On Wed, Aug 14, 2013 at 07:04:37PM +0200, Stefan Beller wrote:
> But apart from my blabbering, I think ivegy made a good point:
> The C parts just don't rely on external things, but only libc and
> kernel, so it may be nicer than a shell script. Also as it is used
> serversided, the performance aspect is not negligible.
> I included Jeff King, who maybe could elaborate on git-repack on the
I don't think the performance of repack as a C program versus a shell
script is really relevant to us at GitHub.
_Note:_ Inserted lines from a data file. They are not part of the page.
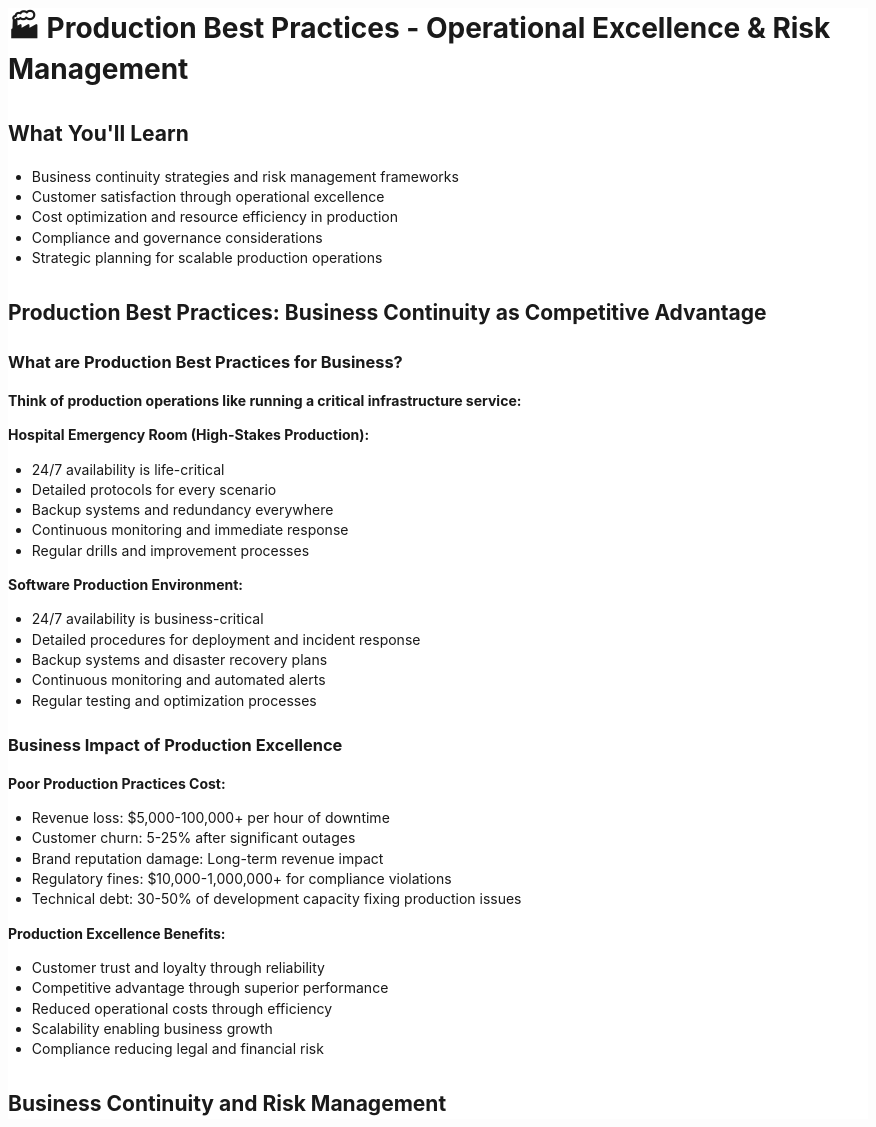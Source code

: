 # 🏭 Production Best Practices - Operational Excellence & Risk Management

## What You'll Learn

- Business continuity strategies and risk management frameworks
- Customer satisfaction through operational excellence
- Cost optimization and resource efficiency in production
- Compliance and governance considerations
- Strategic planning for scalable production operations

## Production Best Practices: Business Continuity as Competitive Advantage

### What are Production Best Practices for Business?

**Think of production operations like running a critical infrastructure service:**

**Hospital Emergency Room (High-Stakes Production):**

- 24/7 availability is life-critical
- Detailed protocols for every scenario
- Backup systems and redundancy everywhere
- Continuous monitoring and immediate response
- Regular drills and improvement processes

**Software Production Environment:**

- 24/7 availability is business-critical
- Detailed procedures for deployment and incident response
- Backup systems and disaster recovery plans
- Continuous monitoring and automated alerts
- Regular testing and optimization processes

### Business Impact of Production Excellence

**Poor Production Practices Cost:**

- Revenue loss: $5,000-100,000+ per hour of downtime
- Customer churn: 5-25% after significant outages
- Brand reputation damage: Long-term revenue impact
- Regulatory fines: $10,000-1,000,000+ for compliance violations
- Technical debt: 30-50% of development capacity fixing production issues

**Production Excellence Benefits:**

- Customer trust and loyalty through reliability
- Competitive advantage through superior performance
- Reduced operational costs through efficiency
- Scalability enabling business growth
- Compliance reducing legal and financial risk

## Business Continuity and Risk Management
Sure, we run a fair number of
repacks, but the cost is totally dominated by the pack-objects process
You might be able to achieve some speedups if it was not simply a
shell->C conversion, but an overall gc rewrite that did more in a single
process, and reused results (for example, you can reuse all or part of
the history traversal from pack-object's "counting objects" phase to do
the reachability analysis during prune).
But I'd be very wary of stuffing too many things in a single process.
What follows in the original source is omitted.